::: PROVIDED DATA

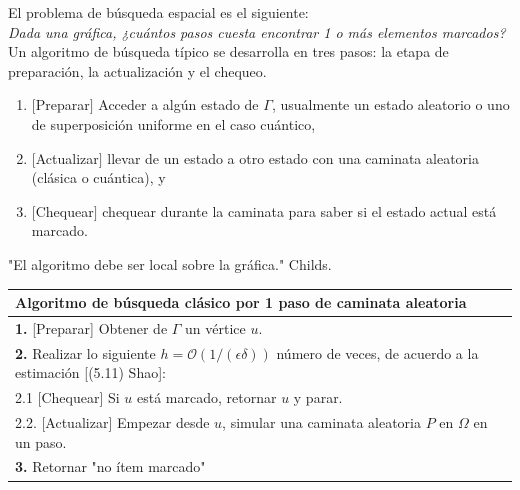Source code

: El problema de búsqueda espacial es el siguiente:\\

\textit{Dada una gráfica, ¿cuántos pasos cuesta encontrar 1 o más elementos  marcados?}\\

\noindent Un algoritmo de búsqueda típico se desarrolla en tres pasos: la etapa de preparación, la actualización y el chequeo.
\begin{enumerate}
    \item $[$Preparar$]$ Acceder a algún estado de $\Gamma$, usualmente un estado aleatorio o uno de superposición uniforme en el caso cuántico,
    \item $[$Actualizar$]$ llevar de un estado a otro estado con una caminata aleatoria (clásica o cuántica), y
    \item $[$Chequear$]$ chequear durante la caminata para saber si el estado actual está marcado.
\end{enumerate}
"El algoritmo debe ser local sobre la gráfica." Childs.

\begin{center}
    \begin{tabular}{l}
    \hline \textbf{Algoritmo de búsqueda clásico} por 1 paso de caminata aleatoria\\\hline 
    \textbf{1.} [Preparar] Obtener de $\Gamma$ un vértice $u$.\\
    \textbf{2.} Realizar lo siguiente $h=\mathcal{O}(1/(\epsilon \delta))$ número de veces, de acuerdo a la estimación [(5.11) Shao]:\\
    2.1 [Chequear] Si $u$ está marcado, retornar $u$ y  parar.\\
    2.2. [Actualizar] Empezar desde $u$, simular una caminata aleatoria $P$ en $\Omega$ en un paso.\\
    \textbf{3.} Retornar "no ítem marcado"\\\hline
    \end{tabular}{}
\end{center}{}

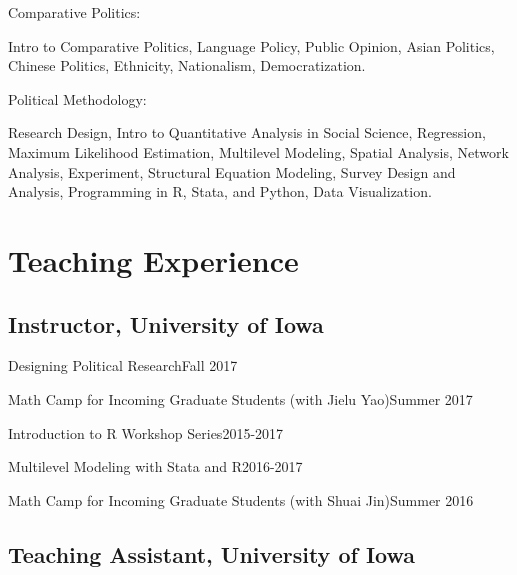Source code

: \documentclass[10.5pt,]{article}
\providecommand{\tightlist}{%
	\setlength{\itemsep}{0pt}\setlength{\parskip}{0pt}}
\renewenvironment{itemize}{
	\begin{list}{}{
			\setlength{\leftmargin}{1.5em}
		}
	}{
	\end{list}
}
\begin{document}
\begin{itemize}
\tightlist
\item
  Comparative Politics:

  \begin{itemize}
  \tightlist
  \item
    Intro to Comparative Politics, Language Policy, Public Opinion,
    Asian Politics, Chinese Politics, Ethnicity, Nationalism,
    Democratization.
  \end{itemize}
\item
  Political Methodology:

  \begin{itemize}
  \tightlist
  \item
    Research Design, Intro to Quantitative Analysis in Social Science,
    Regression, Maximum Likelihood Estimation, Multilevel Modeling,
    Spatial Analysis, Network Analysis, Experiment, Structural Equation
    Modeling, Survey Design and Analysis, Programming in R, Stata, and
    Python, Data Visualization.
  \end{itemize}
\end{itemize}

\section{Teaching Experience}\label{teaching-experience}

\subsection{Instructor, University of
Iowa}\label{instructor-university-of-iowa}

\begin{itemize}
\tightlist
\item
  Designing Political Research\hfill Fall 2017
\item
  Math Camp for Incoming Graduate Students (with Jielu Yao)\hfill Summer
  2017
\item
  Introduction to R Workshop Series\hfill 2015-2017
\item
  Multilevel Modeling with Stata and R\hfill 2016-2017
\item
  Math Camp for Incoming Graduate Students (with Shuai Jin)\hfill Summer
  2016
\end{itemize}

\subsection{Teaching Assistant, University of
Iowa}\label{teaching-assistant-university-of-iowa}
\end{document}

::::::

WHAT TO WORK ON →
Show the lines of the data that hold the word "Modeling".

TASK RESULT →
    Regression, Maximum Likelihood Estimation, Multilevel Modeling,
    Modeling, Survey Design and Analysis, Programming in R, Stata, and
  Multilevel Modeling with Stata and R\hfill 2016-2017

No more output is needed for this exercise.